Momento protagonizado por DJ e bailarinos «drag» chocou a comunidade religiosa
A organização dos Jogos Olímpicos pediu desculpa a quem se sentiu ofendido por um quadro que evocava «A Última Ceia» de Leonardo da Vinci, durante a cerimónia de abertura.
A obra retrata o momento em que Jesus Cristo declarou que um apóstolo o iria trair. A cena da cerimónia de sexta-feira contou com a presença da DJ e produtora Barbara Butch – ícone LGBTQ+ – ladeada por artistas «drag» e dançarinos.
Face aos protestos de vários países, como Rússia e Egito, o diretor artístico da cerimónia, Thomas Jolly, afirmou que o objetivo era celebrar a diversidade e prestar homenagem à festa e à gastronomia francesa.
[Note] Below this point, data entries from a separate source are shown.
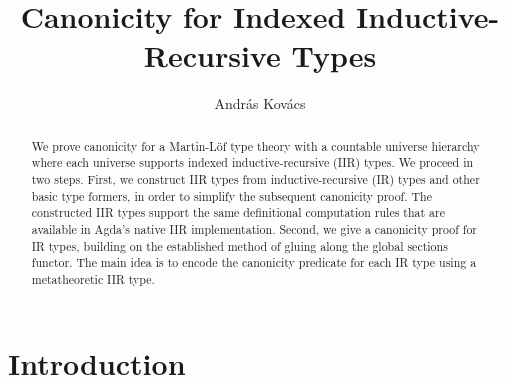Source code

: \documentclass[acmsmall,screen,review,anonymous]{acmart}
\begin{document}
\title{Canonicity for Indexed Inductive-Recursive Types}

\author{András Kovács}


\begin{abstract}
We prove canonicity for a Martin-Löf type theory with a countable universe hierarchy where each
universe supports indexed inductive-recursive (IIR) types. We proceed in two steps. First, we
construct IIR types from inductive-recursive (IR) types and other basic type formers, in order to
simplify the subsequent canonicity proof. The constructed IIR types support the same definitional
computation rules that are available in Agda's native IIR implementation. Second, we give a
canonicity proof for IR types, building on the established method of gluing along the global
sections functor. The main idea is to encode the canonicity predicate for each IR type using a
metatheoretic IIR type.
\end{abstract}


\maketitle

\section{Introduction}\label{sec:introduction}
\end{document}
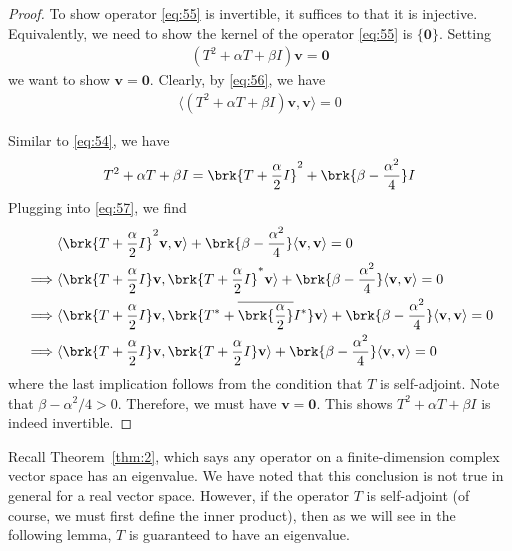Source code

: \documentclass[thmcnt=section, color=blue, 12pt]{my-elegantbook}
\begin{document}
\begin{proof}
	To show operator \eqref{eq:55} is invertible,
	it suffices to that it is injective.
	Equivalently, we need to show the kernel of 
	the operator \eqref{eq:55} is $\{\mathbf{0}\}$.
	Setting
	\begin{align}
		(T^2 + \alpha T + \beta I) \mathbf{v} = \mathbf{0}
		\label{eq:56}
	\end{align}
	we want to show $\mathbf{v} = \mathbf{0}$.
	Clearly, by \eqref{eq:56}, we have 
	\begin{align}
		\langle (T^2 + \alpha T + \beta I) \mathbf{v}, \mathbf{v} \rangle = 0
		\label{eq:57}
	\end{align}

	Similar to \eqref{eq:54}, we have 
	\begin{align*}
		T^2 + \alpha T + \beta I 
		= \brk{T + \frac{\alpha}{2} I}^2 + \brk{\beta - \frac{\alpha^2}{4}} I
	\end{align*}
	Plugging into \eqref{eq:57}, we find 
	\begin{align*}
		&\langle \brk{T + \frac{\alpha}{2} I}^2 \mathbf{v}, \mathbf{v} \rangle 
		+ \brk{\beta - \frac{\alpha^2}{4}} \langle \mathbf{v}, \mathbf{v} \rangle 
		= 0 \\
		\implies & \langle \brk{T + \frac{\alpha}{2} I} \mathbf{v}, \brk{T + \frac{\alpha}{2} I}^\ast \mathbf{v} \rangle 
		+ \brk{\beta - \frac{\alpha^2}{4}} \langle \mathbf{v}, \mathbf{v} \rangle 
		= 0 \\ 
		\implies & \langle \brk{T + \frac{\alpha}{2} I} \mathbf{v}, 
		\brk{T^\ast + \overline{\brk{\frac{\alpha}{2}}} I^\ast} \mathbf{v} \rangle 
		+ \brk{\beta - \frac{\alpha^2}{4}} \langle \mathbf{v}, \mathbf{v} \rangle 
		= 0 \\
	\implies & \langle \brk{T + \frac{\alpha}{2} I} \mathbf{v}, \brk{T + \frac{\alpha}{2} I} \mathbf{v} \rangle 
		+ \brk{\beta - \frac{\alpha^2}{4}} \langle \mathbf{v}, \mathbf{v} \rangle 
		= 0
	\end{align*}
	where the last implication follows from the condition 
	that $T$ is self-adjoint.
	Note that $\beta - \alpha^2 / 4 > 0$.
	Therefore, we must have $\mathbf{v} = \mathbf{0}$.
	This shows $T^2 + \alpha T + \beta I$ is indeed invertible.
\end{proof}


Recall Theorem~\ref{thm:2}, which says
any operator on a finite-dimension complex vector space
has an eigenvalue.
We have noted that this conclusion is not true in general
for a real vector space.
However, if the operator $T$ is self-adjoint 
(of course, we must first define the inner product),
then as we will see in the 
following lemma, $T$ is guaranteed to have an eigenvalue.
\end{document}
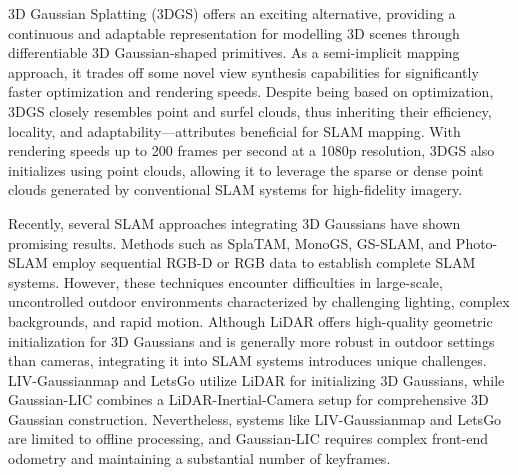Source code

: \documentclass[lettersize,journal]{IEEEtran}
\begin{document}
3D Gaussian Splatting (3DGS) offers an exciting alternative, providing a continuous and adaptable representation for modelling 3D scenes through differentiable 3D Gaussian-shaped primitives\cite{fei20243d}\cite{kerbl20233d}. As a semi-implicit mapping approach, it trades off some novel view synthesis capabilities for significantly faster optimization and rendering speeds. Despite being based on optimization, 3DGS closely resembles point and surfel clouds, thus inheriting their efficiency, locality, and adaptability—attributes beneficial for SLAM mapping. With rendering speeds up to 200 frames per second at a 1080p resolution, 3DGS also initializes using point clouds, allowing it to leverage the sparse or dense point clouds generated by conventional SLAM systems for high-fidelity imagery\cite{monogs}.

Recently, several SLAM approaches integrating 3D Gaussians have shown promising results. Methods such as SplaTAM\cite{splatam}, MonoGS\cite{monogs}, GS-SLAM\cite{gsslam}, and Photo-SLAM\cite{photoslam} employ sequential RGB-D or RGB data to establish complete SLAM systems. However, these techniques encounter difficulties in large-scale, uncontrolled outdoor environments characterized by challenging lighting, complex backgrounds, and rapid motion. Although LiDAR offers high-quality geometric initialization for 3D Gaussians and is generally more robust in outdoor settings than cameras, integrating it into SLAM systems introduces unique challenges. LIV-Gaussianmap\cite{livgaussmap} and LetsGo\cite{letsgo} utilize LiDAR for initializing 3D Gaussians, while Gaussian-LIC\cite{gaussianlic} combines a LiDAR-Inertial-Camera setup for comprehensive 3D Gaussian construction. Nevertheless, systems like LIV-Gaussianmap\cite{livgaussmap} and LetsGo\cite{letsgo} are limited to offline processing, and Gaussian-LIC\cite{gaussianlic} requires complex front-end odometry and maintaining a substantial number of keyframes.
\end{document}
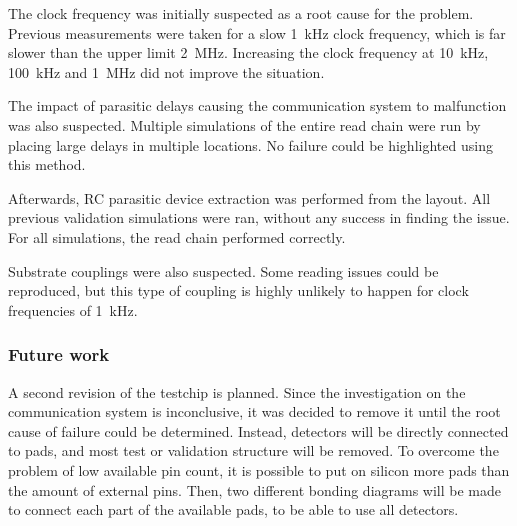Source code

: The clock frequency was initially suspected as a root cause for the problem.
Previous measurements were taken for a slow \SI{1}{\kilo\hertz} clock frequency, which is far slower than the upper limit \SI{2}{\mega\hertz}.
Increasing the clock frequency at \SI{10}{\kilo\hertz}, \SI{100}{\kilo\hertz} and \SI{1}{\mega\hertz} did not improve the situation.

The impact of parasitic delays causing the communication system to malfunction was also suspected.
Multiple simulations of the entire read chain were run by placing large delays in multiple locations.
No failure could be highlighted using this method.

Afterwards, RC parasitic device extraction was performed from the layout.
All previous validation simulations were ran, without any success in finding the issue.
For all simulations, the read chain performed correctly.

Substrate couplings were also suspected.
Some reading issues could be reproduced, but this type of coupling is highly unlikely to happen for clock frequencies of \SI{1}{\kilo\hertz}.

\subsubsection{Future work}

A second revision of the testchip is planned.
Since the investigation on the communication system is inconclusive, it was decided to remove it until the root cause of failure could be determined.
Instead, detectors will be directly connected to pads, and most test or validation structure will be removed.
To overcome the problem of low available pin count, it is possible to put on silicon more pads than the amount of external pins.
Then, two different bonding diagrams will be made to connect each part of the available pads, to be able to use all detectors.
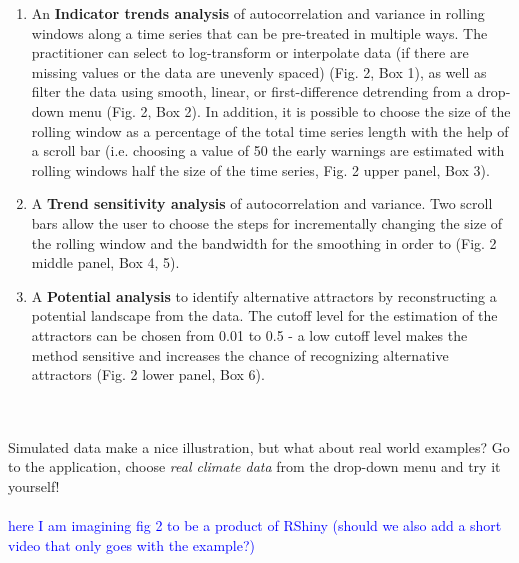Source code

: \documentclass[12pt,a4paper,final]{article}
\begin{document}
\begin{enumerate}
\item An \textbf{Indicator trends analysis} of autocorrelation and variance in rolling windows along a time series that can be pre-treated in multiple ways. The practitioner can select to log-transform or interpolate data (if there are missing values or the data are unevenly spaced) (Fig. 2, Box 1), as well as filter the data using smooth, linear, or first-difference detrending from a drop-down menu (Fig. 2, Box 2). In addition, it is possible to choose the size of the rolling window as a percentage of the total time series length with the help of a scroll bar (i.e. choosing a value of 50 the early warnings are estimated with rolling windows half the size of the time series, Fig. 2 upper panel, Box 3).
\item A  \textbf{Trend sensitivity analysis} of autocorrelation and variance. Two scroll bars allow the user to choose the steps for incrementally changing the size of the rolling window and the bandwidth for the smoothing in order to (Fig. 2 middle panel, Box 4, 5). 
\item A \textbf{Potential analysis} to identify alternative attractors by reconstructing a potential landscape from the data. The cutoff level for the estimation of the attractors can be chosen from 0.01 to 0.5 - a low cutoff level makes the method sensitive and increases the chance of recognizing alternative attractors (Fig. 2 lower panel, Box 6).
\end{enumerate}
\\
\\
Simulated data make a nice illustration, but what about real world examples? Go to the application, choose \textit{real climate data} from the drop-down menu and try it yourself!
\\
\\
\textcolor{blue}{here I am imagining fig 2 to be a product of RShiny (should we also add a short video that only goes with the example?)}
\end{document}
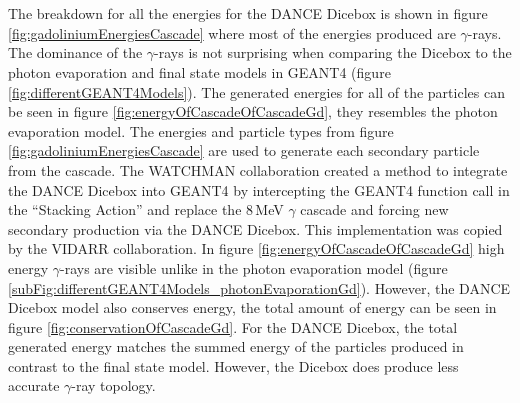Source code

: \\\\The breakdown for all the energies for the DANCE Dicebox is shown in figure \ref{fig:gadoliniumEnergiesCascade} where most of the energies produced are $\gamma$-rays. The dominance of the $\gamma$-rays is not surprising when comparing the Dicebox to the photon evaporation and final state models in GEANT4 (figure \ref{fig:differentGEANT4Models}). The generated energies for all of the particles can be seen in figure \ref{fig:energyOfCascadeOfCascadeGd}, they resembles the photon evaporation model. The energies and particle types from figure \ref{fig:gadoliniumEnergiesCascade} are used to generate each secondary particle from the cascade. The WATCHMAN collaboration created a method to integrate the DANCE Dicebox into GEANT4 by intercepting the GEANT4 function call in the ``Stacking Action'' and replace the 8\,MeV $\gamma$ cascade and forcing new secondary production via the DANCE Dicebox. This implementation was copied by the VIDARR collaboration. In figure \ref{fig:energyOfCascadeOfCascadeGd} high energy $\gamma$-rays are visible unlike in the photon evaporation model (figure \ref{subFig:differentGEANT4Models_photonEvaporationGd}). However, the DANCE Dicebox model also conserves energy, the total amount of energy can be seen in figure  \ref{fig:conservationOfCascadeGd}. For the DANCE Dicebox, the total generated energy matches the summed energy of the particles produced in contrast to the final state model. However, the Dicebox does produce less accurate $\gamma$-ray topology.

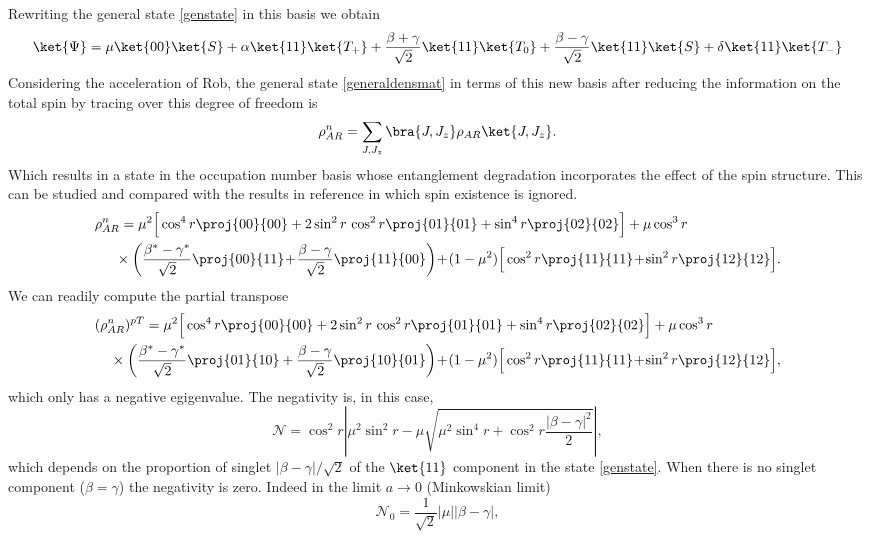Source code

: Rewriting the general state \eqref{genstate} in this basis we obtain
\begin{equation}\label{genstateb2}
\ket{\Psi}=\mu\ket{00}\ket{S}+\alpha\ket{11}\ket{T_+}+\frac{\beta+\gamma}{\sqrt2}\ket{11}\ket{T_0}+ \frac{\beta-\gamma}{\sqrt2}\ket{11}\ket{S}+\delta\ket{11}\ket{T_-}
\end{equation}
Considering the acceleration of Rob, the general state \eqref{generaldensmat} in terms of this new basis after reducing the information on the total spin by tracing over this degree of freedom is
\begin{equation}
\rho^n_{AR}=\sum_{J,J_z}\bra{J,J_z}\rho_{AR}\ket{J,J_z}.
\end{equation}
Which results in a state in the occupation number basis whose entanglement degradation incorporates the effect of the spin structure. This can be studied and compared with the results in reference \cite{AlsingSchul} in which spin existence is ignored.
\begin{align}\label{densityred}
\nonumber\rho^n_{AR}&=\mu^2\Big[\cos^4r\proj{00}{00}+2\sin^2r\,\cos^2r\proj{01}{01}+\sin^4r\proj{02}{02}\Big]+\mu\cos^3r\\*
&\!\!\times\left(\frac{\beta^*-\gamma^*}{\sqrt2}\proj{00}{11}\!+\!\frac{\beta-\gamma}{\sqrt2}\proj{11}{00}\right)\!+\!(1-\mu^2)\Big[\cos^2r\proj{11}{11}\!+\!\sin^2r\proj{12}{12}\Big].
\end{align}
We can readily compute the partial transpose 
\begin{align}\label{densityred}
\nonumber(\rho^n_{AR})^{pT}&=\mu^2\Big[\cos^4r\proj{00}{00}+2\sin^2r\,\cos^2r\proj{01}{01}+\sin^4r\proj{02}{02}\Big]+\mu\cos^3r\\*
&\!\!\!\!\!\!\!\!\!\!\!\!\!\!\!\times\left(\frac{\beta^*-\gamma^*}{\sqrt2}\proj{01}{10}+\frac{\beta-\gamma}{\sqrt2}\proj{10}{01}\right)\!+\!(1-\mu^2)\Big[\cos^2r\proj{11}{11}\!+\!\sin^2r\proj{12}{12}\Big],
\end{align}
which only has a negative egigenvalue. The negativity is, in this case,
\begin{equation}\label{negativitymode}
\mathcal{N}=\cos^2r\left|\mu^2\sin^2r-\mu\sqrt{\mu^2\sin^4r+\cos^2r\frac{|\beta-\gamma|^2}{2}}\right|,
\end{equation}
which depends on the proportion of singlet \mbox{$|\beta-\gamma|/\sqrt2$} of the $\ket{11}$ component in the state \eqref{genstate}. When there is no singlet component ($\beta=\gamma$) the negativity is zero. Indeed in the limit $a\rightarrow0$ (Minkowskian limit)
\begin{equation}\label{negativitymode0}
\mathcal{N}_0=\frac{1}{\sqrt2}\left|\mu\right|\left|\beta-\gamma\right|,
\end{equation}
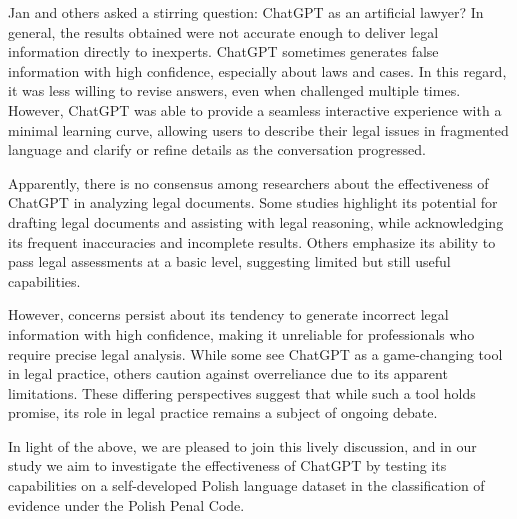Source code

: Jan and others \cite{tan2023chatgpt} asked a stirring question: ChatGPT as an artificial lawyer? In general, the results obtained were not accurate enough to deliver legal information directly to inexperts. ChatGPT sometimes generates false information with high confidence, especially about laws and cases. In this regard, it was less willing to revise answers, even when challenged multiple times. However, ChatGPT was able to provide a seamless interactive experience with a minimal learning curve, allowing users to describe their legal issues in fragmented language and clarify or refine details as the conversation progressed. 

Apparently, there is no consensus among researchers about the effectiveness of ChatGPT in analyzing legal documents. Some studies highlight its potential for drafting legal documents and assisting with legal reasoning, while acknowledging its frequent inaccuracies and incomplete results. Others emphasize its ability to pass legal assessments at a basic level, suggesting limited but still useful capabilities. 

However, concerns persist about its tendency to generate incorrect legal information with high confidence, making it unreliable for professionals who require precise legal analysis. While some see ChatGPT as a game-changing tool in legal practice, others caution against overreliance due to its apparent limitations. These differing perspectives suggest that while such a tool holds promise, its role in legal practice remains a subject of ongoing debate.

In light of the above, we are pleased to join this lively discussion, and in our study we aim to investigate the effectiveness of ChatGPT by testing its capabilities on a self-developed Polish language dataset in the classification of evidence under the Polish Penal Code.
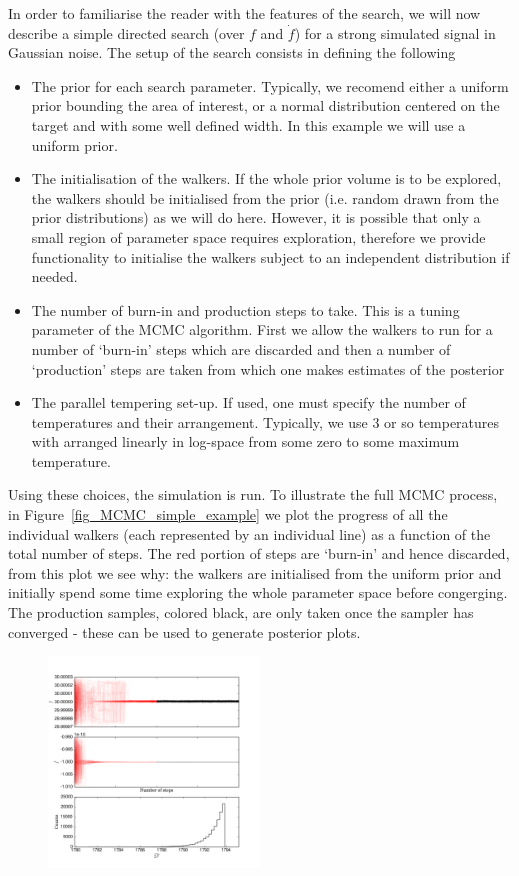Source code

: \documentclass[aps, prd, twocolumn, superscriptaddress, floatfix, showpacs, nofootinbib, longbibliography]{revtex4-1}
\begin{document}
In order to familiarise the reader with the features of the search, we will now
describe a simple directed search (over $f$ and $\dot{f}$) for a strong
simulated signal in Gaussian noise. The setup of the search consists in defining
the following
\begin{itemize}
\item The prior for each search parameter. Typically, we recomend either a uniform
prior bounding the area of interest, or a normal distribution centered on the
target and with some well defined width. In this example we will use a uniform
prior.
\item The initialisation of the walkers. If the whole prior volume is to be explored,
the walkers should be initialised from the prior (i.e. random drawn from the
prior distributions) as we will do here. However, it is possible that only a
small region of parameter space requires exploration, therefore we provide
functionality to initialise the walkers subject to an independent distribution
if needed.
\item The number of burn-in and production steps to take. This is a tuning
parameter of the MCMC algorithm. First we allow the walkers to run for a number
of `burn-in' steps which are discarded and then a number of `production' steps
are taken from which one makes estimates of the posterior
\item The parallel tempering set-up. If used, one must specify the number of
temperatures and their arrangement. Typically, we use 3 or so temperatures
with arranged linearly in log-space from some zero to some maximum temperature.
\end{itemize}

Using these choices, the simulation is run. To illustrate the full MCMC process,
in Figure~\ref{fig_MCMC_simple_example} we plot the progress of all the individual
walkers (each represented by an individual line) as a function of the total
number of steps. The red portion of steps are `burn-in' and hence discarded,
from this plot we see why: the walkers are initialised from the uniform prior
and initially spend some time exploring the whole parameter space before congerging.
The production samples, colored black, are only taken once the sampler has
converged - these can be used to generate posterior plots.

\begin{figure}[htb]
\centering
\includegraphics[width=0.5\textwidth]{fully_coherent_search_using_MCMC_walkers}
\caption{}
\label{fig:}
\end{figure}
\end{document}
Anne Descamps, porta-voz de Paris2024, foi questionada sobre os protestos: «É evidente que nunca houve a intenção de desrespeitar qualquer grupo religioso. Pelo contrário, penso que (com) Thomas Jolly, tentámos realmente celebrar a tolerância da comunidade. Olhando para o resultado das sondagens que partilhámos, acreditamos que esta ambição foi alcançada. Se as pessoas se sentiram ofendidas, é claro que lamentamos muito, muito mesmo».
Jolly explicou as suas intenções à Associated Press após a cerimónia.
«O meu desejo não é ser subversivo, nem gozar ou chocar. Acima de tudo, queria enviar uma mensagem de amor, uma mensagem de inclusão e não de divisão», justificou.